The Road
Wednesday, January 30th, 2008I have been reading Cormac McCarthy’s The Road and it has put me in a disturbingly apocalyptic mood. To be fair, it is an excellent book, very powerful…but be prepared. Soon, you’ll be seeing signs of the coming apocalypse everywhere.
Case in point: between McCarthy’s vision of a post-apocalyptic America, my own personal health insurance fiasco, the miserable prevalence of SUVs in our neighborhood alone, the burgeoning worldwide human population, and American stores stuffed to the rafters with pleather easy chairs, Sno-Globes, and underpants made out of petrochemicals, I have spent the last few days pretty thoroughly convinced that the human species will be extinct within a few generations.
And when have I ever been wrong? That’s right. Never.
Um, I can think of a couple of times. Like when you wouldn’t let me eat that groundhog I killed. You were WAY wrong that time. Wrong, wrong, wrong!
Right or wrong, though, it’s been a dangerous frame of mind, not only because it has been very demoralizing, but also because I’m really just a hair’s breath away from spending my afternoons standing on the street in Harvard Square ranting about socialism.
See? Dangerous.
Like any good American, however, I’ve been distracted a bit from my role as “Prophet of Doom” by consumer goods, although I have eschewed the pleather and, heaven knows, the SUVs.
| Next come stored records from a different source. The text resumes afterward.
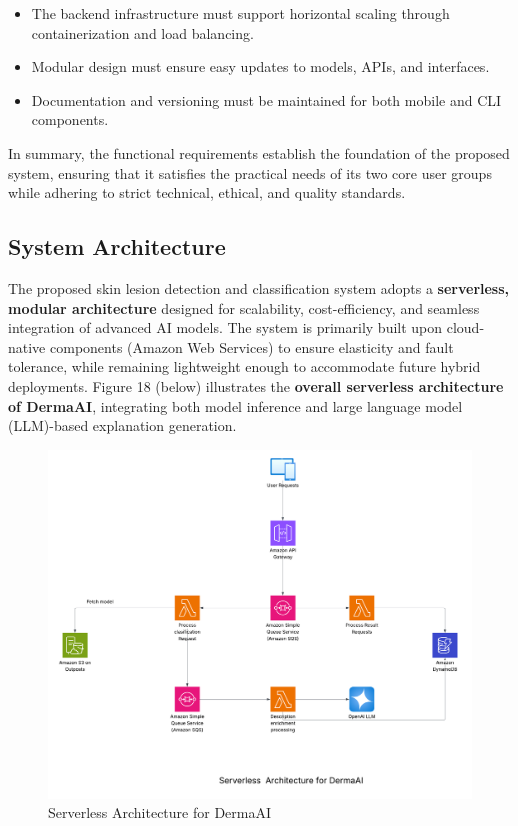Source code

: \documentclass[
  12pt,
  oneside]{article}
\providecommand{\tightlist}{%
  \setlength{\itemsep}{0pt}\setlength{\parskip}{0pt}}
\begin{document}
\begin{itemize}
\tightlist
\item
  The backend infrastructure must support horizontal scaling through
  containerization and load balancing.\\
\item
  Modular design must ensure easy updates to models, APIs, and
  interfaces.\\
\item
  Documentation and versioning must be maintained for both mobile and
  CLI components.
\end{itemize}

In summary, the functional requirements establish the foundation of the
proposed system, ensuring that it satisfies the practical needs of its
two core user groups while adhering to strict technical, ethical, and
quality standards.

\subsection{System Architecture}\label{system-architecture}

The proposed skin lesion detection and classification system adopts a
\textbf{serverless, modular architecture} designed for scalability,
cost-efficiency, and seamless integration of advanced AI models. The
system is primarily built upon cloud-native components (Amazon Web
Services) to ensure elasticity and fault tolerance, while remaining
lightweight enough to accommodate future hybrid deployments. Figure 18
(below) illustrates the \textbf{overall serverless architecture of
DermaAI}, integrating both model inference and large language model
(LLM)-based explanation generation.

\begin{figure}

{\centering \includegraphics[width=0.5\linewidth]{DermaAI-Architecture} 

}

\caption{Serverless Architecture for DermaAI}\label{fig:unnamed-chunk-15}
\end{figure}
\end{document}
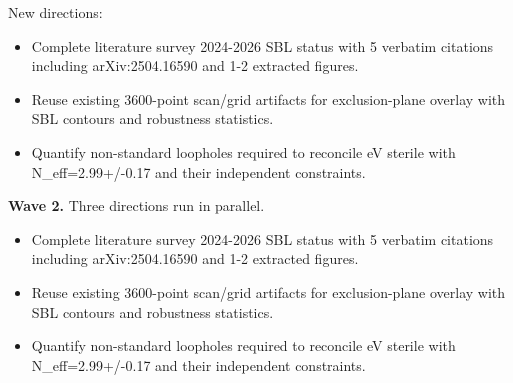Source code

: \documentclass[11pt,a4paper]{article}
\begin{document}
New directions:

\begin{itemize}
  \item Complete literature survey 2024-2026 SBL status with 5 verbatim citations including arXiv:2504.16590 and 1-2 extracted figures.
  \item Reuse existing 3600-point scan/grid artifacts for exclusion-plane overlay with SBL contours and robustness statistics.
  \item Quantify non-standard loopholes required to reconcile eV sterile with N\_eff=2.99+/-0.17 and their independent constraints.
\end{itemize}
\textbf{Wave 2.} Three directions run in parallel.

\begin{itemize}
  \item Complete literature survey 2024-2026 SBL status with 5 verbatim citations including arXiv:2504.16590 and 1-2 extracted figures.
  \item Reuse existing 3600-point scan/grid artifacts for exclusion-plane overlay with SBL contours and robustness statistics.
  \item Quantify non-standard loopholes required to reconcile eV sterile with N\_eff=2.99+/-0.17 and their independent constraints.
\end{itemize}
\end{document}
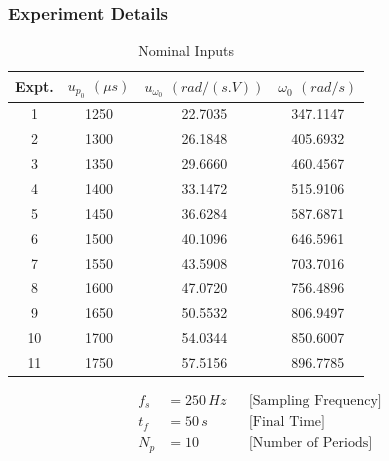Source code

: \subsubsection{Experiment Details}
\begin{table}[H]
    \centering
    \begin{tabular}{c c c c}
        \hline \hline
        Expt. & $u_{p_0}$ $(\mu s)$& $u_{\omega_0}$ $(rad/(s.V))$ & $\omega_0$ $(rad/s)$ \\ \hline \hline
            1 & 1250      &  22.7035       &  347.1147   \\
            2 & 1300      &  26.1848       &  405.6932   \\
            3 & 1350      &  29.6660       &  460.4567   \\
            4 & 1400      &  33.1472       &  515.9106   \\
            5 & 1450      &  36.6284       &  587.6871   \\
            6 & 1500      &  40.1096       &  646.5961   \\
            7 & 1550      &  43.5908       &  703.7016   \\
            8 & 1600      &  47.0720       &  756.4896   \\
            9 & 1650      &  50.5532       &  806.9497   \\
           10 & 1700      &  54.0344       &  850.6007   \\
           11 & 1750      &  57.5156       &  896.7785   \\
           \hline \hline
    \end{tabular}
    \caption{Nominal Inputs}
    \label{tab::nom_in}
\end{table}

\begin{align*}
   f_s &= 250 \, Hz & & \text{[Sampling Frequency]}\\
   t_f &= 50 \,s    & & \text{[Final Time]}\\
   N_p &= 10        & & \text{[Number of Periods]}
\end{align*}



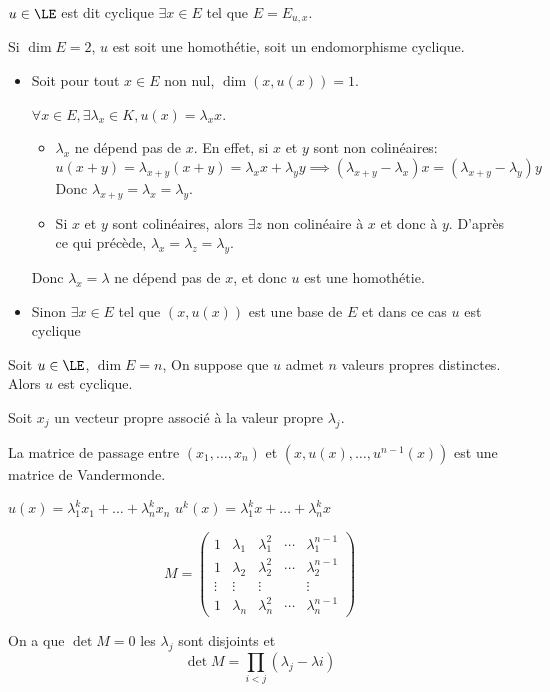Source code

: \begin{definition}
	$u \in \LE$ est dit cyclique \ssi $\exists x \in E$ tel que $E = E_{u,x}$.
\end{definition}

\begin{exemple}
	Si $\dim E = 2$, $u$ est soit une homothétie, soit un endomorphisme cyclique.

	\begin{itemize}
		\item Soit pour tout $x \in E$ non nul, $\dim (x, u(x)) = 1$.

		      $\forall x \in E, \exists \lambda_x \in K, u(x) = \lambda_x x$.

		      \begin{itemize}
			      \item $\lambda_x$ ne dépend pas de $x$. En effet, si $x$ et $y$ sont non colinéaires:
			            $$ u (x+y) = \lambda_{x+y} (x+y) = \lambda_x x + \lambda_y y \implies (\lambda_{x+y} - \lambda_x) x = (\lambda_{x+y} - \lambda_y) y$$
			            Donc $\lambda_{x+y} = \lambda_x = \lambda_y$.

			      \item Si $x$ et $y$ sont colinéaires, alors $\exists z$ non colinéaire à $x$ et donc à $y$. D'après ce qui précède, $\lambda_x = \lambda_z = \lambda_y$.
		      \end{itemize}

		      Donc $\lambda_x = \lambda$ ne dépend pas de $x$, et donc $u$ est une homothétie.

		\item Sinon $\exists x \in E$ tel que $(x, u(x))$ est une base de $E$ et dans ce cas $u$ est cyclique
	\end{itemize}
\end{exemple}

\begin{exemple}
	Soit $u \in \LE$, $\dim E = n$, On suppose que $u$ admet $n$ valeurs propres distinctes. Alors $u$ est cyclique.

	Soit $x_j$ un vecteur propre associé à la valeur propre $\lambda_j$.

	La matrice de passage entre $(x_1, \dots, x_n)$ et $(x, u(x), \dots, u^{n-1}(x))$ est une matrice de Vandermonde.

	$u(x) = \lambda_1^k x_1 + \dots + \lambda_n^{k}x_n$
	$u^k(x) = \lambda_1^k x + \dots + \lambda_n^{k}x$

	\begin{equation*}
		M = \begin{pmatrix}
			1      & \lambda_1 & \lambda_1^2 & \cdots & \lambda_1^{n-1} \\
			1      & \lambda_2 & \lambda_2^2 & \cdots & \lambda_2^{n-1} \\
			\vdots & \vdots    & \vdots      &        & \vdots          \\
			1      & \lambda_n & \lambda_n^2 & \cdots & \lambda_n^{n-1}
		\end{pmatrix}
	\end{equation*}

	On a que $\det M = 0 $ \ssi les $\lambda_j$ sont disjoints et
	$$ \det M = \prod_{i < j} (\lambda_j-\lambda i)$$
\end{exemple}

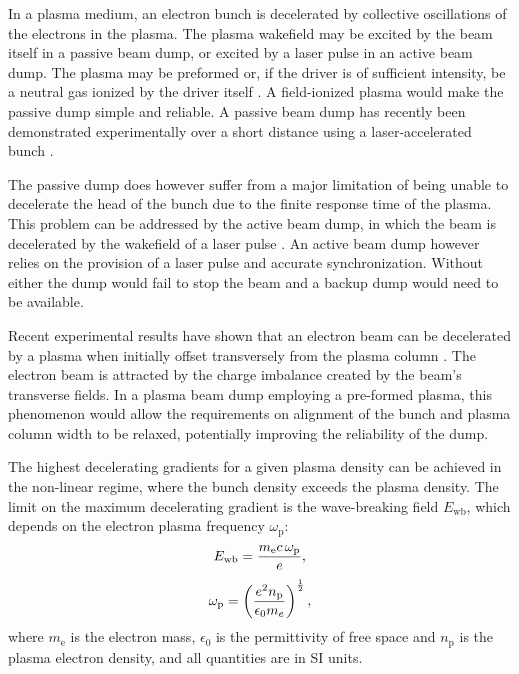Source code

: \documentclass[aip,pop,preprint,superscriptaddress]{revtex4-1}
\begin{document}
In a plasma medium, an electron bunch is decelerated by collective oscillations of the electrons in the plasma. The plasma wakefield may be excited by the beam itself in a passive beam dump, or excited by a laser pulse in an active beam dump. The plasma may be preformed or, if the driver is of sufficient intensity, be a neutral gas ionized by the driver itself \cite{Hogan}. A field-ionized plasma would make the passive dump simple and reliable. A passive beam dump has recently been demonstrated experimentally over a short distance using a laser-accelerated bunch \cite{Chou_thesis,Chou}.

The passive dump does however suffer from a major limitation of being unable to decelerate the head of the bunch due to the finite response time of the plasma. This problem can be addressed by the active beam dump, in which the beam is decelerated by the wakefield of a laser pulse \cite{Bonatto}. An active beam dump however relies on the provision of a laser pulse and accurate synchronization. Without either the dump would fail to stop the beam and a backup dump would need to be available.

Recent experimental results have shown that an electron beam can be decelerated by a plasma when initially offset transversely from the plasma column \cite{Adli}. The electron beam is attracted by the charge imbalance created by the beam's transverse fields. In a plasma beam dump employing a pre-formed plasma, this phenomenon would allow the requirements on alignment of the bunch and plasma column width to be relaxed, potentially improving the reliability of the dump.

The highest decelerating gradients for a given plasma density can be achieved in the non-linear regime, where the bunch density exceeds the plasma density. The limit on the maximum decelerating gradient is the wave-breaking field $E_{\mathrm{wb}}$, which depends on the electron plasma frequency $\omega_{\mathrm{p}}$:
\begin{equation}
  \label{wavebreaking_field}
  E_{\mathrm{wb}} = {{m_{\mathrm e} c \,\omega_{\mathrm p}}\over{e}},
\end{equation}
\begin{equation}
  \omega_{\mathrm{p}}=\left({{e^2 n_\mathrm{p}}\over{\epsilon_0 m_e}}\right)^{1\over2},
\end{equation}
where $m_{\mathrm{e}}$ is the electron mass, $\epsilon_0$ is the permittivity of free space and $n_{\mathrm{p}}$ is the plasma electron density, and all quantities are in SI units.
\end{document}
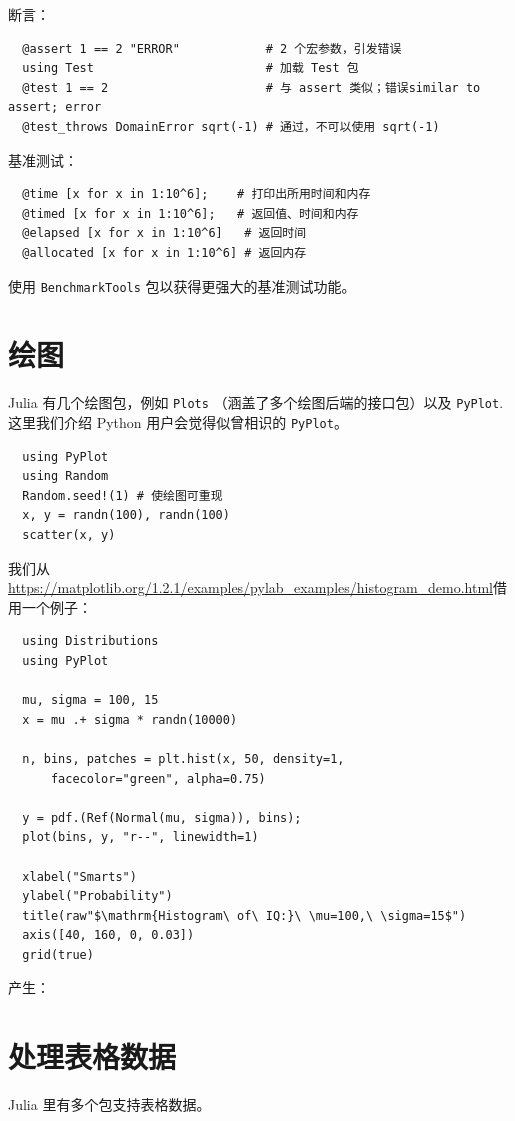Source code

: \documentclass[10pt,a4paper]{article}
\begin{document}
断言：
\begin{lstlisting}
  @assert 1 == 2 "ERROR"            # 2 个宏参数，引发错误
  using Test                        # 加载 Test 包
  @test 1 == 2                      # 与 assert 类似；错误similar to assert; error
  @test_throws DomainError sqrt(-1) # 通过，不可以使用 sqrt(-1)
\end{lstlisting}

基准测试：
\begin{lstlisting}
  @time [x for x in 1:10^6];    # 打印出所用时间和内存
  @timed [x for x in 1:10^6];   # 返回值、时间和内存
  @elapsed [x for x in 1:10^6]   # 返回时间
  @allocated [x for x in 1:10^6] # 返回内存
\end{lstlisting}
使用 \lstinline|BenchmarkTools| 包以获得更强大的基准测试功能。

\section{绘图}
\label{sec:plot}
Julia 有几个绘图包，例如 \lstinline|Plots| （涵盖了多个绘图后端的接口包）以及 \lstinline|PyPlot|.
这里我们介绍 Python 用户会觉得似曾相识的 \lstinline|PyPlot|。
\begin{lstlisting}
  using PyPlot
  using Random
  Random.seed!(1) # 使绘图可重现
  x, y = randn(100), randn(100)
  scatter(x, y)
\end{lstlisting}

我们从\url{https://matplotlib.org/1.2.1/examples/pylab_examples/histogram_demo.html}借用一个例子：
\begin{lstlisting}
  using Distributions
  using PyPlot

  mu, sigma = 100, 15
  x = mu .+ sigma * randn(10000)

  n, bins, patches = plt.hist(x, 50, density=1,
      facecolor="green", alpha=0.75)

  y = pdf.(Ref(Normal(mu, sigma)), bins);
  plot(bins, y, "r--", linewidth=1)

  xlabel("Smarts")
  ylabel("Probability")
  title(raw"$\mathrm{Histogram\ of\ IQ:}\ \mu=100,\ \sigma=15$")
  axis([40, 160, 0, 0.03])
  grid(true)
\end{lstlisting}

产生：


\section{处理表格数据}

Julia 里有多个包支持表格数据。
\end{document}
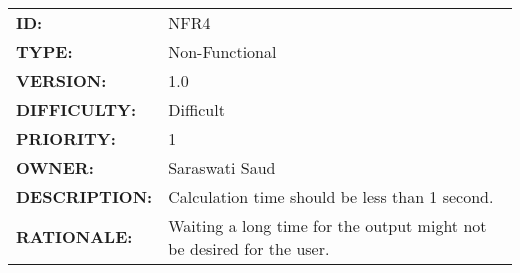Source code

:         \\[10pt]
        \begin{tabular}{ |p{4cm} | p{11cm}| }
            \hline
            \textbf{ID:} & NFR4\\
            \textbf{TYPE:} & Non-Functional\\
            \textbf{VERSION:} & 1.0\\
            \textbf{DIFFICULTY:} & Difficult\\
            \textbf{PRIORITY:} & 1\\
            \textbf{OWNER:} & Saraswati Saud\\
            \textbf{DESCRIPTION:} & Calculation time should be less than 1 second. \\
            \textbf{RATIONALE:} & Waiting a long time for the output might not be desired for the user. \\
            \hline
        \end{tabular}

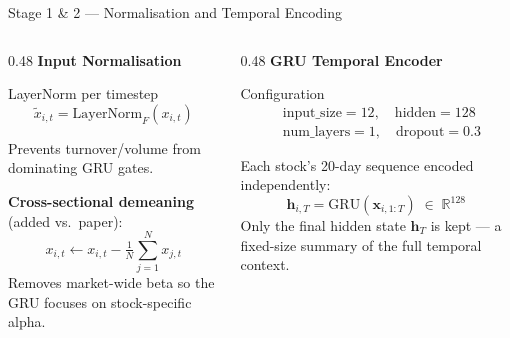 \documentclass[aspectratio=169, 10pt]{beamer}
\newcommand{\myvec}[1]{\mathbf{#1}}
\begin{document}
\begin{frame}{Stage 1 \& 2 — Normalisation and Temporal Encoding}
  \begin{columns}[T]
    \begin{column}{0.48\textwidth}
      \textbf{Input Normalisation}

      \begin{block}{LayerNorm per timestep}
        \vspace{-0.4em}
        \[ \tilde{x}_{i,t} = \text{LayerNorm}_F(x_{i,t}) \]
        \vspace{-0.6em}
      \end{block}
      Prevents turnover/volume from dominating GRU gates.

      \smallskip
      \textbf{Cross-sectional demeaning}
      \textcolor{negative}{\footnotesize(added vs.\ paper)}:
      \[
        x_{i,t} \leftarrow x_{i,t} - \tfrac{1}{N}\textstyle\sum_{j=1}^N x_{j,t}
      \]
      Removes market-wide beta so the GRU focuses on stock-specific alpha.
    \end{column}
    \begin{column}{0.48\textwidth}
      \textbf{GRU Temporal Encoder}

      \begin{block}{Configuration}
        \vspace{-0.4em}
        \begin{align*}
          &\text{input\_size}=12,\quad\text{hidden}=128\\[-2pt]
          &\text{num\_layers}=1,\quad\text{dropout}=0.3
        \end{align*}
        \vspace{-0.6em}
      \end{block}

      Each stock's 20-day sequence encoded independently:
      \[
        \myvec{h}_{i,T} = \text{GRU}(\myvec{x}_{i,1:T}) \;\in\; \mathbb{R}^{128}
      \]
      Only the final hidden state $\myvec{h}_T$ is kept — a fixed-size
      summary of the full temporal context.
    \end{column}
  \end{columns}
\end{frame}
\end{document}
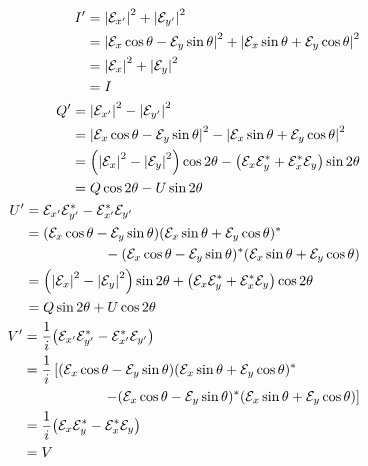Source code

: \documentclass[../../main.tex]{subfiles}
\begin{document}
\begin{align}
    \begin{split}
        I' &= \abs{\mathcal{E}_{x'}}^{2} + \abs{\mathcal{E}_{y'}}^{2} \\
           &= \abs{\mathcal{E}_{x}\cos\theta - \mathcal{E}_{y}\sin\theta}^{2} + \abs{\mathcal{E}_{x}\sin\theta + \mathcal{E}_{y}\cos\theta}^{2} \\
           &= \abs{\mathcal{E}_{x}}^{2} + \abs{\mathcal{E}_{y}}^{2} \\
           &= I
    \end{split} \\
    \begin{split}
        Q' &= \abs{\mathcal{E}_{x'}}^{2} - \abs{\mathcal{E}_{y'}}^{2} \\
           &= \abs{\mathcal{E}_{x}\cos\theta - \mathcal{E}_{y}\sin\theta}^{2} - \abs{\mathcal{E}_{x}\sin\theta + \mathcal{E}_{y}\cos\theta}^{2} \\
           &= \qty(\abs{\mathcal{E}_{x}}^{2} - \abs{\mathcal{E}_{y}}^{2})\cos2\theta - \qty(\mathcal{E}_{x}\mathcal{E}_{y}^{*} + \mathcal{E}_{x}^{*}\mathcal{E}_{y})\sin2\theta \\
           &= Q\cos2\theta - U\sin2\theta
    \end{split} \\
    \begin{split}
        U' &= \mathcal{E}_{x'}\mathcal{E}_{y'}^{*} - \mathcal{E}_{x'}^{*}\mathcal{E}_{y'} \\
           &= (\mathcal{E}_{x}\cos\theta - \mathcal{E}_{y}\sin\theta)(\mathcal{E}_{x}\sin\theta + \mathcal{E}_{y}\cos\theta)^{*} \\
                &\hspace{2cm} - (\mathcal{E}_{x}\cos\theta - \mathcal{E}_{y}\sin\theta)^{*}(\mathcal{E}_{x}\sin\theta + \mathcal{E}_{y}\cos\theta) \\
           &= \qty(\abs{\mathcal{E}_{x}}^{2} - \abs{\mathcal{E}_{y}}^{2})\sin2\theta + \qty(\mathcal{E}_{x}\mathcal{E}_{y}^{*} + \mathcal{E}_{x}^{*}\mathcal{E}_{y})\cos2\theta \\
           &= Q\sin2\theta + U\cos2\theta
    \end{split} \\
    \begin{split}
        V' &= \dfrac{1}{i}\qty(\mathcal{E}_{x'}\mathcal{E}_{y'}^{*} - \mathcal{E}_{x'}^{*}\mathcal{E}_{y'}) \\
              &= \dfrac{1}{i}\left[(\mathcal{E}_{x}\cos\theta - \mathcal{E}_{y}\sin\theta)(\mathcal{E}_{x}\sin\theta + \mathcal{E}_{y}\cos\theta)^{*} \right. \\
              &\hspace{2cm} \left.- (\mathcal{E}_{x}\cos\theta - \mathcal{E}_{y}\sin\theta)^{*}(\mathcal{E}_{x}\sin\theta + \mathcal{E}_{y}\cos\theta) \right] \\
           &= \dfrac{1}{i}\qty(\mathcal{E}_{x}\mathcal{E}_{y}^{*} - \mathcal{E}_{x}^{*}\mathcal{E}_{y}) \\
           &= V
    \end{split}
\end{align}
\end{document}
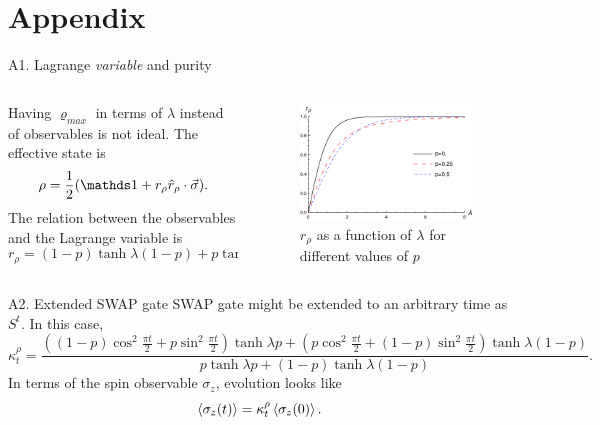 \section{Appendix}

\begin{frame}{A1. Lagrange \textit{variable} and purity}
    \begin{columns}
        \begin{column}{0.5\textwidth}
            Having $\varrho_{max}$ in terms of $\lambda$ instead of observables is not ideal. The effective state is
            \begin{equation*}
                \rho=\frac{1}{2}(\Id+r_{\rho}\hat{r}_{\rho}\cdot\vec{\sigma}).
            \end{equation*}
            The relation between the observables and the Lagrange variable is
            \begin{equation*}
                r_{\rho}=(1-p)\tanh{\lambda (1-p)}+p\tanh{\lambda p}.
            \end{equation*}
        \end{column}
        \begin{column}{0.5\textwidth}
            \begin{figure}[h!]
                \includegraphics[width=0.8\columnwidth]{figures/r(lambda).png}%
                \caption{$r_{\rho}$ as a function of $\lambda$ for different values of $p$}
            \end{figure}
        \end{column}
    \end{columns}
\end{frame}

\begin{frame}{A2. Extended SWAP gate}
    SWAP gate might be extended to an arbitrary time as $S^{t}$. In this case, 
    \begin{equation*}
        \kappa_{t}^{\rho}=\frac{((1-p)\cos^{2}{\frac{\pi t}{2}}+p\sin^{2}{\frac{\pi t}{2}})\tanh{\lambda p}+(p\cos^{2}{\frac{\pi t}{2}}+(1-p)\sin^{2}{\frac{\pi t}{2}})\tanh{\lambda (1-p)}}{
          p\tanh{\lambda p}+(1-p)\tanh{\lambda (1-p)}}.
      \end{equation*}
      In terms of the spin observable $\sigma_{z}$, evolution looks like
\begin{equation}
  \expval{\sigma_{z}(t)}=\kappa_{t}^{\rho}\expval{\sigma_{z}(0)}.
\end{equation}
\end{frame}

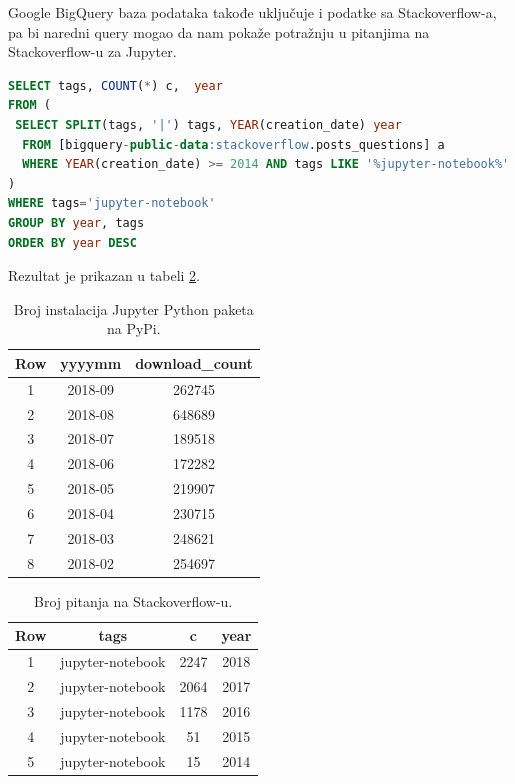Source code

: \documentclass[a4paper]{article}
\begin{document}
Google BigQuery baza podataka takođe uključuje i podatke sa Stackoverflow-a, pa bi naredni query mogao da nam pokaže potražnju u pitanjima na Stackoverflow-u za Jupyter.

\begin{lstlisting}[caption={Broj pitanja na Stackoverflow-u za Jupyter},frame=single, label=simple, language=SQL]
SELECT tags, COUNT(*) c,  year
FROM (
 SELECT SPLIT(tags, '|') tags, YEAR(creation_date) year
  FROM [bigquery-public-data:stackoverflow.posts_questions] a
  WHERE YEAR(creation_date) >= 2014 AND tags LIKE '%jupyter-notebook%'
)
WHERE tags='jupyter-notebook'
GROUP BY year, tags
ORDER BY year DESC
\end{lstlisting}

Rezultat je prikazan u tabeli \ref{tab:tabela2}.

\begin{table}[h!]
\begin{center}
\caption{Broj instalacija Jupyter Python paketa na PyPi.}
\begin{tabular}{|c|c|c|} \hline
Row& yyyymm& download\_count\\ \hline
1&2018-09&262745\\
2&2018-08&648689\\
3&2018-07&189518\\
4&2018-06&172282\\
5&2018-05&219907\\
6&2018-04&230715\\
7&2018-03&248621\\
8&2018-02&254697\\ \hline
\end{tabular}
\label{tab:tabela1}
\end{center}
\end{table}

\begin{table}[h!]
\begin{center}
\caption{Broj pitanja na Stackoverflow-u.}
\begin{tabular}{|c|c|c|c|} \hline
Row& tags& c& year\\ \hline
1&jupyter-notebook&2247&2018\\
2&jupyter-notebook&2064&2017\\
3&jupyter-notebook&1178&2016\\
4&jupyter-notebook&51&2015\\
5&jupyter-notebook&15&2014\\ \hline
\end{tabular}
\label{tab:tabela2}
\end{center}
\end{table}
\end{document}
As far as I am concerned, this is the sock yarn dye-job to end all sock yarn dye jobs. I just love this yarn and I can’t wait to knit with it. And after all, when the apocalypse comes, we’re going to need warm wool socks, aren’t we? Preferably in attractive colors.
And who do we have to thank for this exquisite stuff?
Madeline Tosh. Yarn shown here in colorway Peony.
And of course, I have continued to knit my second Ice Queen, which I want to finish even if we are all going to go extinct. Because, look, even long term extinction does not relieve us of our immediate mandate to “look good, kick ass, and take names.”
Which, now that I think of it, would be hard to do while ranting about socialism on a street corner.
And then there’s Shelley. Nothing keeps you honest, grounded, and fully in the present like a dog. The other night, we were watching Werner Herzog’s Grizzly Man together and Shelley was sleeping at my feet, as is her wont during home film screenings.
Those of you who have seen the film will certainly remember the scene of the two male grizzly bears fighting quite violently over a female. As soon as the fight commenced, Shelley sat bolt upright, ears at full mast, and stared intently at the television screen. She cocked her head to the left, then the right. Left again. Right again.
Then she looked at me as if to say, “Well, I’ll be—if you’ll pardon the expression—doggoned. How’d you get them miniature bears in that box?”
I said, “Shelley, Miss Puppy, the same species that got those miniature bears in that box are the authors of the coming apocalypse. And that’s just the awful truth.”
She looked at me quizzically and gave my hand an affectionate lick. Then she yawned and went back to sleep.